It made me feel all the more vulnerable.
Because my heart pounded, fluttered so loud in my chest. Even if he was touching me like a doctor would, my skin registered his touch as a lover’s. I wondered if he could hear my heartbeat because the silence surrounding us was so great.
I noticed his lips were moving, but I heard nothing.
I blinked, noise rushing in like a wave.
“Hmm?”
“I asked if you have any more wounds.”
“Oh. Right.” I cleared my throat. “No. Just this one.”
He quickly applied the gauze.
I waited for him to go, for his hands to leave my body, but his eyes slowly traveled over me. I gripped my shirt tighter, but it was useless, like the fire in his eyes could burn up the fabric into nothing save ashes.

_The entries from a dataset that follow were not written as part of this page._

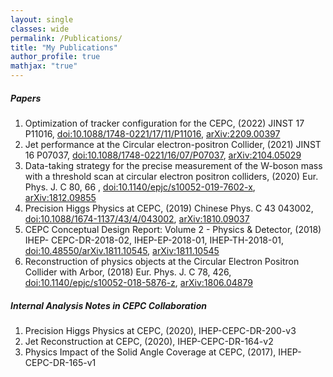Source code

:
 ```yaml
---
layout: single
classes: wide
permalink: /Publications/
title: "My Publications"
author_profile: true
mathjax: "true"
---
```

##### Papers
1. Optimization of tracker configuration for the CEPC, (2022) JINST 17 P11016, 
[doi:10.1088/1748-0221/17/11/P11016](https://iopscience.iop.org/article/10.1088/1748-0221/17/11/P11016), [arXiv:2209.00397](https://arxiv.org/abs/2209.00397)
2. Jet performance at the Circular electron-positron Collider, (2021) JINST 16 P07037, 
[doi:10.1088/1748-0221/16/07/P07037](https://iopscience.iop.org/article/10.1088/1748-0221/16/07/P07037), [arXiv:2104.05029](https://arxiv.org/abs/2104.05029)
3. Data-taking strategy for the precise measurement of the W-boson mass with a threshold scan at circular electron positron colliders, (2020) Eur. Phys. J. C 80, 66 , 
[doi:10.1140/epjc/s10052-019-7602-x](https://link.springer.com/article/10.1140/epjc/s10052-019-7602-x), [arXiv:1812.09855](https://arxiv.org/abs/1812.09855)
4. Precision Higgs Physics at CEPC, (2019) Chinese Phys. C 43 043002, 
[doi:10.1088/1674-1137/43/4/043002](https://iopscience.iop.org/article/10.1088/1674-1137/43/4/043002), [arXiv:1810.09037](https://arxiv.org/abs/1810.09037)
5. CEPC Conceptual Design Report: Volume 2 - Physics & Detector, (2018) IHEP- CEPC-DR-2018-02, IHEP-EP-2018-01, IHEP-TH-2018-01, 
[doi:10.48550/arXiv.1811.10545](https://arxiv.org/abs/1811.10545), [arXiv:1811.10545](https://arxiv.org/abs/1811.10545)
6. Reconstruction of physics objects at the Circular Electron Positron Collider with Arbor, (2018) Eur. Phys. J. C 78, 426, 
[doi:10.1140/epjc/s10052-018-5876-z](https://link.springer.com/article/10.1140/epjc/s10052-018-5876-z), [arXiv:1806.04879](https://arxiv.org/abs/1806.04879)

##### Internal Analysis Notes in CEPC Collaboration
1. Precision Higgs Physics at CEPC, (2020), IHEP-CEPC-DR-200-v3
2. Jet Reconstruction at CEPC, (2020), IHEP-CEPC-DR-164-v2
3. Physics Impact of the Solid Angle Coverage at CEPC, (2017), IHEP-CEPC-DR-165-v1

“You should be more careful,” he said, voice in his throat, eyes still burning holes into my clothes.
“Tweetie?” King called outside my door. “I brought the gauze.”
Instinctively I went to stand, but Flip’s hand shot out, reflexes faster, and gripped my chin. I waited, breath pulled, eyes locked with his burning embers.
“Be more careful, Tweetie.” He tilted my neck up. “I’m the only one who should be putting marks on your body.” His grip tightened on my skin, voice hoarse like he’d had one too many drinks. All that, just as much as his words, dried my throat, made my legs ache and thighs clench. I found myself leaning toward him.
Then all at once he released me.
Threw the gauze away.
And left without another word.
I fell to the bed on a sigh.
FLIP
I shut the door to Tweetie’s room, meeting King’s stunned face. Years ago when she’d first moved in, Romeo broke the lock on her bedroom door when he kicked it in after she slammed it shut in his face.
Good thing it was still broken.
King's jaw clenched, eyes going from the door to me. “What’s your goal here, Flip?”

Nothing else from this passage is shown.